Novartis (Basel, Switzerland, www.novartis.com) has signed an agreement to acquire Chiron (Emeryville, CA, www.chiron.com) for $5.1 billion, after initially being rejected by the vaccine manufacturer several weeks ago. According to the merger agreement, Novartis will purchase the 58% of Chiron shares that the company doesn’t already own at $45 per share.
"Our plan is to turn around the Chiron vaccines business, which will require investments in R&D and manufacturing to increase quality and capacity, so that we can better meet customer demand and address public health needs.

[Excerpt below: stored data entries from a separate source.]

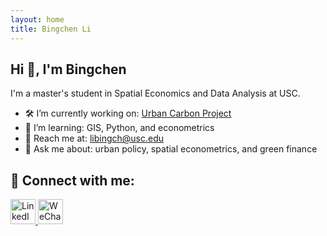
 ```yaml
---
layout: home
title: Bingchen Li
---
```


## Hi 👋, I'm Bingchen

I'm a master's student in Spatial Economics and Data Analysis at USC.

- 🛠 I’m currently working on: [Urban Carbon Project](#)
- 🌱 I’m learning: GIS, Python, and econometrics
- 📮 Reach me at: libingch@usc.edu
- 💬 Ask me about: urban policy, spatial econometrics, and green finance

## 🔗 Connect with me:

<p align="left">
  <a href="https://linkedin.com/in/bingchen-li-973b83326/" target="_blank">
    <img src="https://img.icons8.com/color/48/linkedin-circled--v1.png" alt="LinkedIn" width="40"/>
  </a>
  <a href="https://weixin.qq.com" target="_blank">
    <img src="https://img.icons8.com/color/48/weixing.png" alt="WeChat" width="40"/>
  </a>
</p>
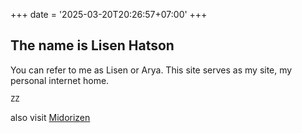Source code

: +++
date = '2025-03-20T20:26:57+07:00'
+++

## The name is Lisen Hatson

You can refer to me as Lisen or Arya.
This site serves as my site, my personal internet home.

```ZZ```

also visit [Midorizen](http://localhost:1313)
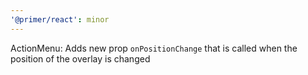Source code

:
 ```yaml
---
'@primer/react': minor
---
```


ActionMenu: Adds new prop `onPositionChange` that is called when the position of the overlay is changed
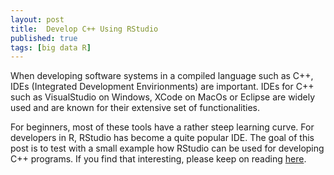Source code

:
```yaml
---
layout: post
title:  Develop C++ Using RStudio
published: true
tags: [big data R]
---
```


When developing software systems in a compiled language such as C++, IDEs (Integrated Development Envirionments) are important. IDEs for C++ such as VisualStudio on Windows, XCode on MacOs or Eclipse are widely used and are known for their extensive set of functionalities. 

For beginners, most of these tools have a rather steep learning curve. For developers in R, RStudio has become a quite popular IDE. The goal of this post is to test with a small example how RStudio can be used for developing C++ programs. If you find that interesting, please keep on reading [here](https://charlotte-ngs.github.io/RStudioDevCpp/RStudioDevCppPost.html).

Together with the dynamically growing diagnostics business, vaccines will form a new division, while biopharmaceuticals will be integrated into the existing pharmaceuticals business of Novartis," said Daniel Vasella, chairman and CEO of Novartis.

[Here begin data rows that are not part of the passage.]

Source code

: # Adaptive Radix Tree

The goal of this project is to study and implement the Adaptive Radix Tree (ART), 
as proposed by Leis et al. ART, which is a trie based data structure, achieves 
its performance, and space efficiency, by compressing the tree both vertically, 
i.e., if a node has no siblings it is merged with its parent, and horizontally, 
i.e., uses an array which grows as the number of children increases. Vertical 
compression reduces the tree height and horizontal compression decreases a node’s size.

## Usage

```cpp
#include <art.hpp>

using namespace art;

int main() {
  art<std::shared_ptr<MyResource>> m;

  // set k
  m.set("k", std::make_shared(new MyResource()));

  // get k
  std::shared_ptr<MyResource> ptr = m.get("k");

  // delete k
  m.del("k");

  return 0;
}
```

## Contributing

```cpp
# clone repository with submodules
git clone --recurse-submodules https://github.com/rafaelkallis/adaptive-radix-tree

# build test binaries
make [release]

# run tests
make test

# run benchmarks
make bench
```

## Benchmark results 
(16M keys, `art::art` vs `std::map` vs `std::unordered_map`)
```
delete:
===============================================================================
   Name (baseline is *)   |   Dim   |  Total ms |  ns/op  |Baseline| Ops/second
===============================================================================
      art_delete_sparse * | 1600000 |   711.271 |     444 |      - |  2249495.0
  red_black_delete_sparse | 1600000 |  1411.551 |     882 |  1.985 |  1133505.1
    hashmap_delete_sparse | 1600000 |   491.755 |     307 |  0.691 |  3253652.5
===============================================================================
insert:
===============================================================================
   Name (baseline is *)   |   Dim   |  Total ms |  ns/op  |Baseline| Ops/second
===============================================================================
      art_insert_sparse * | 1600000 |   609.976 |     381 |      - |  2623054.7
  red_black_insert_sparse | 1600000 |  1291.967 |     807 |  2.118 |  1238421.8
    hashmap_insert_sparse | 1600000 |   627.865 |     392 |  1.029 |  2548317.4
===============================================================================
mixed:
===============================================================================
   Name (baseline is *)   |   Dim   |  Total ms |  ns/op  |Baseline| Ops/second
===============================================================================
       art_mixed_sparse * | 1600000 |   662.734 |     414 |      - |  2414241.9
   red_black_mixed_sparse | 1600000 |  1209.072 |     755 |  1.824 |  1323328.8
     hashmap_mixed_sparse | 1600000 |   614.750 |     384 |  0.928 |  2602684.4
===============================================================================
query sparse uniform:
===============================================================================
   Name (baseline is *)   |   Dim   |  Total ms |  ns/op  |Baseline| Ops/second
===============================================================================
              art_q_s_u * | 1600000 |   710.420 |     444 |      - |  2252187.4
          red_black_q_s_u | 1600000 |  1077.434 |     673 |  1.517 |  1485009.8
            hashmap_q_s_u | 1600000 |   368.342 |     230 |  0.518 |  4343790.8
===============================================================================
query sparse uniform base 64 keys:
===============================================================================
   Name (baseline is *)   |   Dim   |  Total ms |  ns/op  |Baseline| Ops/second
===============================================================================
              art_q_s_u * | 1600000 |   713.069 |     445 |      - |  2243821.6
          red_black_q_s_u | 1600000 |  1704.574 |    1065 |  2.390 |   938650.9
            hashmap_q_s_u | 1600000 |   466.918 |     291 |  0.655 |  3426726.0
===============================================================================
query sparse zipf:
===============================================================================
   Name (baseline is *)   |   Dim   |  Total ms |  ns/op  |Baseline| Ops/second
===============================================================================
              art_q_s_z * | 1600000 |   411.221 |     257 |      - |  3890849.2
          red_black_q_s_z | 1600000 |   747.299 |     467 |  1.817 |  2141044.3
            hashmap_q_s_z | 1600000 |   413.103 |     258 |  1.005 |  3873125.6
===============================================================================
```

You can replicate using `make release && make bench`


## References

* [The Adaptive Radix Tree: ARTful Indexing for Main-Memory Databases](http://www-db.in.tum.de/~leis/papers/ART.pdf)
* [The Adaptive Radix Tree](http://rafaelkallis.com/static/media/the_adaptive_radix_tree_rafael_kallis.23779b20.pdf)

Novartis will gain Chiron’s blood testing business, which Novartis may use as for future molecular diagnostics development, as well as a portfolio of products for cancer and infectious disease that the company hopes will strengthen its specialty pharmaceutical portfolio and oncology pipeline.As previously reported in Pharmaceutical Technology, Chiron has been plagued with quality problems at its European plants. In July, the company announced that its Marburg, Germany plant in would not be supplying its “Begrivac” influenza vaccine to non-US markets for the 2005–2006 flu season. And the year-long ordeal at the company’s Evans Vaccines “Fluvirin” plant in Liverpool may finally be drawing to an end, though FDA’s approval last month of the first three post-shut-down “Fluvirin” lots does not mean that the vaccines are ready for sale.